Her dramatic writing also extended to radio plays, notably:

- Le Semeur de rêves (The Dream Sower, 1946), written for the Swiss Broadcasting Corporation for the Feast of the Ascension.
- Symphonie de l'Aube éternelle (Symphony of the Eternal Dawn, 1946), for the Swiss Broadcasting Corporation at Lausanne.
- Les Porteurs de Croix (The Cross-Bearers, 1946), for Radio Namur.
- La Légende des Dames de Marche (The Legend of the Dames de Marche, 1950), a medieval play, inspired by the legend of Marche-les-Dames, broadcast on Radio Namur.
- Algone ou le visage de la folie (Algone or the Face of Folly, 1954)

== Journalism ==
Danhaive began her journalism career in 1946 at Indépendance, though she left after a year to work at La Meuse, where she became editing secretary after two years. In 1954, she left La Meuse to return to Indépendance, where she worked until 1965. Meanwhile, from 1952 to 1958, she was a correspondent for the weekly newspaper Pourquoi pas?.

Over the years, she covered many topics including politics, literature, and the law.

== Namur Palace of Culture ==
Danhaive quit her journalism career to work as press secretary for the Namur Palace of Culture upon its opening in 1964. There, she edited articles for the monthly newsletter, mostly those about theatre and literature.

Danhaive's work at the Palace of Culture led to the creation of the group Poésie and its regional Créateurs d'art initiative. The group grew out of a call Danhaive put out to all female Namuroise artists, including poets, musicians, painters, sculptors, or singers, inviting them to get together and collaborate. She got many responses, which led to many collaborative artistic exhibitions.

== Theatre Studies Centre of Louvain ==
Beginning in 1970, she took courses at the Theatre studies centre (Centre d'Études théâtrales) at UCLouvain. Her professors noticed her curiosity and assiduity. One of them, Raymond Pouilliart, remarked about Danhaive, "I have rarely encountered a student whose studies, freely chosen, satisfied them so much and awoke in them such an intellectual joy, such a fever. Age has not dampened her capacity for enthusiasm."

She received her diploma in 1974, her thesis a memoir about symbolist poet Saint-Pol-Roux.

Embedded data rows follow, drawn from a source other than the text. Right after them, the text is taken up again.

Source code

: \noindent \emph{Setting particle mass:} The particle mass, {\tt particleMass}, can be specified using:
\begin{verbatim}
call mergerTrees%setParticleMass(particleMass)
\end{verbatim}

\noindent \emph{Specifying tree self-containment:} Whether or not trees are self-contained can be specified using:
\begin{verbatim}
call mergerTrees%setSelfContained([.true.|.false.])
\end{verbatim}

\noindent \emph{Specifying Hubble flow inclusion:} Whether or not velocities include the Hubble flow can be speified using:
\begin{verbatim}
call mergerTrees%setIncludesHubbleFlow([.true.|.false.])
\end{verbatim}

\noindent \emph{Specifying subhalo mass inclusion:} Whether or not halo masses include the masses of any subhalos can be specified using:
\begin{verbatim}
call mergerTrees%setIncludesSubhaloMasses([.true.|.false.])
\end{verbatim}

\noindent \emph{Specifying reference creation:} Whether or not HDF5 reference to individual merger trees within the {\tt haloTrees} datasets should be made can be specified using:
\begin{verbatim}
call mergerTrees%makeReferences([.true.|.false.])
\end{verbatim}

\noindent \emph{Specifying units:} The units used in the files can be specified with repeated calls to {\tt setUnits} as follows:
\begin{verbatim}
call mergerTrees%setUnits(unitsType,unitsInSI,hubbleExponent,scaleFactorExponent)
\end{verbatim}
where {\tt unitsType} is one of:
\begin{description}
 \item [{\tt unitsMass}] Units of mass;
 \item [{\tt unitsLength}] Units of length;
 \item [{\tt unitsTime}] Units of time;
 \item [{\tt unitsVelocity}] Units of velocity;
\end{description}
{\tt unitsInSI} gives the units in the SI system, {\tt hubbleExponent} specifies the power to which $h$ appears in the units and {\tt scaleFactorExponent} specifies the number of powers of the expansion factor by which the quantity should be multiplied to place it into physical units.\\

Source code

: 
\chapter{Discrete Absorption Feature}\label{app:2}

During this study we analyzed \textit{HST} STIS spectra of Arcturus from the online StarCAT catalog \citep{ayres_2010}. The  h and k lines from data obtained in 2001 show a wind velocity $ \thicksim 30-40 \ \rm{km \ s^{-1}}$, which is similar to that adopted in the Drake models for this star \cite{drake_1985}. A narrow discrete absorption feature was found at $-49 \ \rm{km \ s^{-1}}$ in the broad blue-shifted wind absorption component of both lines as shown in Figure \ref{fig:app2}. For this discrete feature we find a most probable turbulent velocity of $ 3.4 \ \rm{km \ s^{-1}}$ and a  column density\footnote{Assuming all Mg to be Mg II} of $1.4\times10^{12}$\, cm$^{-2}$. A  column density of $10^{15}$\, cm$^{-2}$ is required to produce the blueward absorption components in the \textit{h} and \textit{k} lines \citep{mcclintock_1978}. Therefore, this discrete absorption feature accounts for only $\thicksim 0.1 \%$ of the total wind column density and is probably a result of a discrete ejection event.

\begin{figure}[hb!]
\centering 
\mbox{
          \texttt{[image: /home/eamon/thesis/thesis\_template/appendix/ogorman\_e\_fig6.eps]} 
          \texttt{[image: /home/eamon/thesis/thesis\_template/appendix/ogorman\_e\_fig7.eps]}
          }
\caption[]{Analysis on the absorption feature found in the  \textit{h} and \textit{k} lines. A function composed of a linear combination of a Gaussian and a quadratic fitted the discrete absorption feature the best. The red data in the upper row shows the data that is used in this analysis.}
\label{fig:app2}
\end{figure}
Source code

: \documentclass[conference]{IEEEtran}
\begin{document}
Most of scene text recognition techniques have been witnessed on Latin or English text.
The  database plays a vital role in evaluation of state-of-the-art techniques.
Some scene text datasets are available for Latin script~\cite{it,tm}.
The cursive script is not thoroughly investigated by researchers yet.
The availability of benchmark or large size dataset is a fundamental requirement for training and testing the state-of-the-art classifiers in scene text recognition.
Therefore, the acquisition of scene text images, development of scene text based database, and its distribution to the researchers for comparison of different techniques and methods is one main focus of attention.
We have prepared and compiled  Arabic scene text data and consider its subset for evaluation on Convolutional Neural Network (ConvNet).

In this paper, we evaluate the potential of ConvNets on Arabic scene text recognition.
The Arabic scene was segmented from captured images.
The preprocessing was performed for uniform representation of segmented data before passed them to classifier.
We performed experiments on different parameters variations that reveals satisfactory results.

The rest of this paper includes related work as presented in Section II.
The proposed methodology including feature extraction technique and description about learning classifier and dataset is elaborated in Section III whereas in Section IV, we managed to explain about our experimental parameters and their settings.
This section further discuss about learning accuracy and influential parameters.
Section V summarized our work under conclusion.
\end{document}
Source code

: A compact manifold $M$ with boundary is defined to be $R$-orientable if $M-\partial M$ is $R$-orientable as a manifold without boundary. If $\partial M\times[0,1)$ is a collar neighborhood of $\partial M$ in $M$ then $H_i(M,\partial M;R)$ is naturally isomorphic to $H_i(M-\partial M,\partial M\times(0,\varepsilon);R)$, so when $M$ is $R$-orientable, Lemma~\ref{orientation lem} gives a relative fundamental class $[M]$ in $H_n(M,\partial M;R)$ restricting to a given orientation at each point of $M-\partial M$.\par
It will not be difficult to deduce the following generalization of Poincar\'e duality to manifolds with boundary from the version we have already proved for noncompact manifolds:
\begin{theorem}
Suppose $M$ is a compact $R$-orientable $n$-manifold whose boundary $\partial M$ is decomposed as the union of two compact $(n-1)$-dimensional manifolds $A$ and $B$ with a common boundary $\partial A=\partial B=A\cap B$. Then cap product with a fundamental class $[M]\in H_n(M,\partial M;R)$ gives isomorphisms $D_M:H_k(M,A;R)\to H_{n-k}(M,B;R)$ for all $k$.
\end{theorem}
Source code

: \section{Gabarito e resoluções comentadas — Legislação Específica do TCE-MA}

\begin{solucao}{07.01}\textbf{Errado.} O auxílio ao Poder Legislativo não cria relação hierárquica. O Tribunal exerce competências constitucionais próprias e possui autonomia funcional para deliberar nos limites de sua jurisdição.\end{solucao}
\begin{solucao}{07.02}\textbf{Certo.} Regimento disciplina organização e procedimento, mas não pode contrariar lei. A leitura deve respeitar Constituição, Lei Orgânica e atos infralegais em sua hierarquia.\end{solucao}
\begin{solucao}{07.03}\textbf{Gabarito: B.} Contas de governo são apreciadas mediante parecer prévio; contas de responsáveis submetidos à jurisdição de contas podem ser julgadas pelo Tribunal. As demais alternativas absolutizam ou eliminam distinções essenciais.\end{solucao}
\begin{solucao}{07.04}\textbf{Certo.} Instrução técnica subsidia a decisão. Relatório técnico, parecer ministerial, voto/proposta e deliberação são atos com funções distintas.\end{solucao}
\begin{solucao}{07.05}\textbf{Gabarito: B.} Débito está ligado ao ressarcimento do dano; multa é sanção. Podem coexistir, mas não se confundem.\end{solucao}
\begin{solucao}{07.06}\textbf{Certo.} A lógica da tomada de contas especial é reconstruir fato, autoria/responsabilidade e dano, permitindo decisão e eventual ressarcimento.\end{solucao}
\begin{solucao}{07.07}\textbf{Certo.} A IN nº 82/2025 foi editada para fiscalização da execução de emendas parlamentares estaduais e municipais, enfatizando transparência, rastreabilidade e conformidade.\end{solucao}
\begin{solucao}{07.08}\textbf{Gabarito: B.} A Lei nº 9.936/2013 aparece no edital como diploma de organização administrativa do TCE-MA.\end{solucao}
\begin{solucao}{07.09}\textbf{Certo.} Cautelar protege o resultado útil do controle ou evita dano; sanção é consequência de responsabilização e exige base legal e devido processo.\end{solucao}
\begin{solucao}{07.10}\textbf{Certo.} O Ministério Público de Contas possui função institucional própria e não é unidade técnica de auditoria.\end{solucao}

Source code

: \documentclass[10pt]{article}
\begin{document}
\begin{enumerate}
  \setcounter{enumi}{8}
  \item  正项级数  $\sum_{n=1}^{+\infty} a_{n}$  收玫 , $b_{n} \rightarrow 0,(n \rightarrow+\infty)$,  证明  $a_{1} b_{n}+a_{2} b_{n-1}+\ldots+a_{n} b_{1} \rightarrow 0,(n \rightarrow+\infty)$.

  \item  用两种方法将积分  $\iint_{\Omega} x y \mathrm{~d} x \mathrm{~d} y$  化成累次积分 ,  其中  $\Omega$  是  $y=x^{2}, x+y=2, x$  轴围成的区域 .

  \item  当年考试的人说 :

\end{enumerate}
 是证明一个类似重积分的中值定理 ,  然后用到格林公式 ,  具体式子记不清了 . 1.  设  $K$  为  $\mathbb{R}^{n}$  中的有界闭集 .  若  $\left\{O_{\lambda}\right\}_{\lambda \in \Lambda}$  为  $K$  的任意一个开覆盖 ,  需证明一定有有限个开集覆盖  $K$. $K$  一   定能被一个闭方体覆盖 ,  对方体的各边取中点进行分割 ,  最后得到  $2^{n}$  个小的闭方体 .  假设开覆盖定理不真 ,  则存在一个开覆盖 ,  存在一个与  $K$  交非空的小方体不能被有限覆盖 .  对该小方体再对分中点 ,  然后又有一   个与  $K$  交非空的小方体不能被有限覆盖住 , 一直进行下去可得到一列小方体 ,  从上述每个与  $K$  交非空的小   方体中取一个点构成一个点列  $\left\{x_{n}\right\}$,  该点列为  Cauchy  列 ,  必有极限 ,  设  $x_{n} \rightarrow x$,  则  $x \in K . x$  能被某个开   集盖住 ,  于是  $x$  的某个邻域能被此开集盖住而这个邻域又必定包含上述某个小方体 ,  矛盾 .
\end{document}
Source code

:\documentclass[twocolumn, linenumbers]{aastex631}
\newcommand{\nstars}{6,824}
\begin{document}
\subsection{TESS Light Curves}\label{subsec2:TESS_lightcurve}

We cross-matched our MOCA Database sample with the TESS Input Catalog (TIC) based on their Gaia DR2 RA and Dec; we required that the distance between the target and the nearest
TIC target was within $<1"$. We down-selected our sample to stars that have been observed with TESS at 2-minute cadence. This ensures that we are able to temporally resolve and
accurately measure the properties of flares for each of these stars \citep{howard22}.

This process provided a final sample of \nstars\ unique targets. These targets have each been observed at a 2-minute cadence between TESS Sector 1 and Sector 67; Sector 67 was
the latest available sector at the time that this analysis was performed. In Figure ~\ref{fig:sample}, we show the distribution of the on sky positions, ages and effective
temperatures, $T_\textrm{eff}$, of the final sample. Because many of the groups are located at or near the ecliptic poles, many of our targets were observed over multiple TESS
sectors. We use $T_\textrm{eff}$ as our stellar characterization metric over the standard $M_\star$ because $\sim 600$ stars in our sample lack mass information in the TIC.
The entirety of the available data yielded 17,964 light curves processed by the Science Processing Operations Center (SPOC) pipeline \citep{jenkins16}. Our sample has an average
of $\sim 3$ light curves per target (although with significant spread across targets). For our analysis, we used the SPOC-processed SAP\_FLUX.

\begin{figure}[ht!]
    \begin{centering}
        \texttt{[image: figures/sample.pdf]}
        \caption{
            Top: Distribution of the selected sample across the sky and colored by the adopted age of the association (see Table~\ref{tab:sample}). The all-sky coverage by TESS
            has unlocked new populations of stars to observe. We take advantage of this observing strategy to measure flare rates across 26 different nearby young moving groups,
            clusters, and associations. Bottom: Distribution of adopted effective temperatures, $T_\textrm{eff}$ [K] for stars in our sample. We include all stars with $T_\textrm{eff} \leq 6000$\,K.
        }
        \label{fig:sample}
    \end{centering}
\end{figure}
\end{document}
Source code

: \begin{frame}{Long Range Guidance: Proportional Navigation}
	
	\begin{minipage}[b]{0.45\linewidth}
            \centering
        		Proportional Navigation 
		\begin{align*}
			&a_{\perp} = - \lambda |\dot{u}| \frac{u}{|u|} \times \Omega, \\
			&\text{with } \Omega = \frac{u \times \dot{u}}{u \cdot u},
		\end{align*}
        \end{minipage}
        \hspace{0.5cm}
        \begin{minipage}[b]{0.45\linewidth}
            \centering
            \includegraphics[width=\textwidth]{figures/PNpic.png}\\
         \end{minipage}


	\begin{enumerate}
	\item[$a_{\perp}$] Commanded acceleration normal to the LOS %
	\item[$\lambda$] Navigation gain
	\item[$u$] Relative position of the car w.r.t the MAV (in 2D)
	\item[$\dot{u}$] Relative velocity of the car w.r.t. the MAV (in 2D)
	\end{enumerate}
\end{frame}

In 1971, during her studies, Danhaive's sister Ann-Marie died. This loss affected her profoundly, and her literary output was diminished in the years following. La Cassure is an unpublished novel that she wrote in memory of her sister in 1973.

== Death ==
In 1977, Danhaive was hospitalized following a myocardial infarction. Despite her doctors strongly advising she rest, she never stopped writing. In 1978, she compiled Par delà la mort, which was published posthumously.

Danhaive died on June 1, 1978, surrounded by her closest friends.

The documents she produced over the course of her life are preserved by family friend Marie-Louise Damoiseau. Upon Damoiseau's death, Danhaive's archives are willed to the Centre de Ressources historiques namuroises (CeRHiN, Historical Resource Centre of Namur).